● **WHAT TO PRODUCE**
Your answer should hold only the lines from the start of the data below through the line with "This token must", copied exactly, with pictures left out.
- Opening Delimiter -
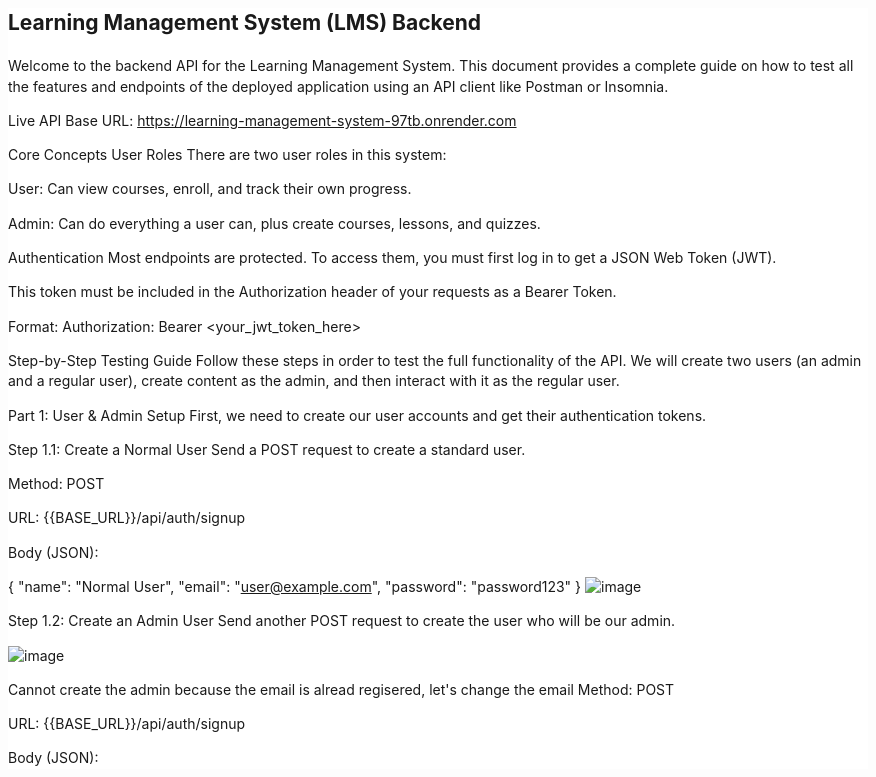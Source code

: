 ## Learning Management System (LMS) Backend
Welcome to the backend API for the Learning Management System. This document provides a complete guide on how to test all the features and endpoints of the deployed application using an API client like Postman or Insomnia.

Live API Base URL: https://learning-management-system-97tb.onrender.com

Core Concepts
User Roles
There are two user roles in this system:

User: Can view courses, enroll, and track their own progress.

Admin: Can do everything a user can, plus create courses, lessons, and quizzes.

Authentication
Most endpoints are protected. To access them, you must first log in to get a JSON Web Token (JWT).

This token must be included in the Authorization header of your requests as a Bearer Token.

Format: Authorization: Bearer <your_jwt_token_here>

Step-by-Step Testing Guide
Follow these steps in order to test the full functionality of the API. We will create two users (an admin and a regular user), create content as the admin, and then interact with it as the regular user.

Part 1: User & Admin Setup
First, we need to create our user accounts and get their authentication tokens.

Step 1.1: Create a Normal User
Send a POST request to create a standard user.

Method: POST

URL: {{BASE_URL}}/api/auth/signup

Body (JSON):

{
    "name": "Normal User",
    "email": "user@example.com",
    "password": "password123"
}
<img width="1273" height="745" alt="image" src="https://github.com/user-attachments/assets/7acbd129-cea1-4b00-a854-8e086a9746f5" />

Step 1.2: Create an Admin User
Send another POST request to create the user who will be our admin.

<img width="1244" height="734" alt="image" src="https://github.com/user-attachments/assets/9fcca3ac-9809-4478-9595-f0ef1b59426d" />

Cannot create the admin because the email is alread regisered, let's change the email
Method: POST

URL: {{BASE_URL}}/api/auth/signup

Body (JSON):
- Closing Delimiter -
● **REPLY TO THE TASK**
Source code

: ## Learning Management System (LMS) Backend
Welcome to the backend API for the Learning Management System. This document provides a complete guide on how to test all the features and endpoints of the deployed application using an API client like Postman or Insomnia.

Live API Base URL: https://learning-management-system-97tb.onrender.com

Core Concepts
User Roles
There are two user roles in this system:

User: Can view courses, enroll, and track their own progress.

Admin: Can do everything a user can, plus create courses, lessons, and quizzes.

Authentication
Most endpoints are protected. To access them, you must first log in to get a JSON Web Token (JWT).

This token must be included in the Authorization header of your requests as a Bearer Token.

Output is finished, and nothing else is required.